Background: Cellular uptake and intracellular phosphorylation to the nucleotide cytosine arabinoside-triphosphate (Ara-CTP) is the precondition for the cytostatic effect of cytarabine. The pharmacokinetics of Ara-CTP in leukemic cells was reported to be of clinical importance in adult nonlymphoblastic leukemia. Therefore, the role of intracellular Ara-CTP formation and retention was investigated in blast cells from children with acute lymphoblastic leukemia (ALL).
Patients and methods: At the time of diagnosis, peripheral or bone marrow blast cells from 41 children with ALL and 13 with relapsed ALL were incubated in Ara-C containing medium (1 hour, 1 or 3 micrograms/ml) followed by reincubation in Ara-C free medium (3 h). Intracellular Ara CTP formation and Ara-CTP retention were determined.
Main results: Ara-CTP formation did not show marked differences between the different immunological subtypes. Ara-CTP retention, however, was significantly lower in T-ALL (37 +/- 15%, n = 8) compared to non-T-ALL (67 +/- 25%, n = 33; p < 0.003).
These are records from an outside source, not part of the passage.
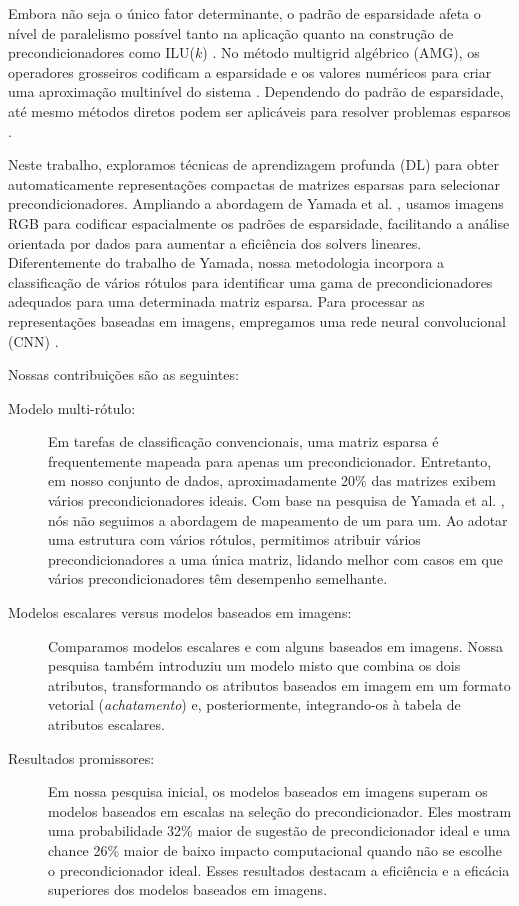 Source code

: \documentclass{pssbmac}
\begin{document}
Embora não seja o único fator determinante, o padrão de esparsidade afeta o 
nível de paralelismo possível tanto na aplicação quanto na construção de precondicionadores 
como ILU($k$) \cite{Meijerink1977AnIS, saad2003iterative}. No método multigrid algébrico (AMG),
os operadores grosseiros codificam a esparsidade e os valores numéricos para criar 
uma aproximação multinível do sistema \cite{stuben2001AReview}. Dependendo do padrão 
de esparsidade, até mesmo métodos diretos podem ser aplicáveis para resolver 
problemas esparsos \cite{Davis2016ASO}.

Neste trabalho, exploramos técnicas de aprendizagem profunda (DL) para obter 
automaticamente representações compactas de matrizes esparsas para selecionar 
precondicionadores. Ampliando a abordagem de Yamada et al. \cite{yamada2018preconditioner}, 
usamos imagens RGB para codificar espacialmente os padrões de esparsidade, 
facilitando a análise orientada por dados para aumentar a eficiência dos solvers lineares. 
Diferentemente do trabalho de Yamada, nossa metodologia incorpora a classificação 
de vários rótulos para identificar uma gama de precondicionadores adequados 
para uma determinada matriz esparsa. Para processar as representações baseadas 
em imagens, empregamos uma rede neural convolucional (CNN) \cite{li2022survey}.

Nossas contribuições são as seguintes: 
 \begin{description}  
\item [Modelo multi-rótulo:] Em tarefas de classificação convencionais, 
uma matriz esparsa é frequentemente mapeada para apenas um precondicionador. 
Entretanto, em nosso conjunto de dados, aproximadamente 20\% das matrizes exibem 
vários precondicionadores ideais. Com base na pesquisa de Yamada et al.
\cite{yamada2018preconditioner}, nós não seguimos a abordagem de mapeamento de um para um. 
Ao adotar uma estrutura com vários rótulos, permitimos atribuir vários precondicionadores 
a uma única matriz, lidando melhor com casos em que vários precondicionadores têm desempenho 
semelhante.  
\item [Modelos escalares versus modelos baseados em imagens:] Comparamos modelos escalares 
e com alguns baseados em imagens. Nossa pesquisa também introduziu um modelo misto que combina 
os dois atributos, transformando os atributos baseados em imagem em um formato 
vetorial (\emph{achatamento}) e, posteriormente, integrando-os à tabela de atributos escalares.  
\item[Resultados promissores:] Em nossa pesquisa inicial, os modelos baseados em imagens 
superam os modelos baseados em escalas na seleção do precondicionador. Eles mostram 
uma probabilidade 32\% maior de sugestão de precondicionador ideal e uma chance 26\% maior 
de baixo impacto computacional quando não se escolhe o precondicionador ideal. Esses 
resultados destacam a eficiência e a eficácia superiores dos modelos baseados em imagens.  
\end{description}
\end{document}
Ara-CTP retention was also significantly different in children with and without persistence of peripheral blast cells after one week of prednison treatment (71 +/- 30%, n = 9 and 53 +/- 19%, n = 21; p = 0.031) as well as in children with and without complete bone marrow remission on day 15 of the ALL-BFM treatment protocol (66 +/- 17%, n = 19 and 43 +/- 18%, n = 11; p = 0.018). Ara-CTP retention was inversely correlated with the risk groups defined by the ALL-BFM treatment protocols (standard 79 +/- 29, intermediate 59 +/- 25, high risk 47 +/- 21%). A trend towards lower Ara-CTP retention was observed in relapsed leukemias (relapsed non-T-ALL 51 +/- 17%, p = 0.061). The difference in the probability of event free survival (following risk group adapted treatment according to ALL-BFM trials) between children with high (> or = 72%; 0.92 +/- 0.08) and low (< 72%: 0.58 +/- 0.15) Ara-CTP retention up to now did not reach statistical significance (p = 0.12).
Conclusions: The more rapid decrease of cellular Ara-CTP in T-cell leukemia and children at higher clinical risk groups provide a pharmacokinetic rationale for prolonged infusion duration as an alternative to the intensification by dose escalation alone.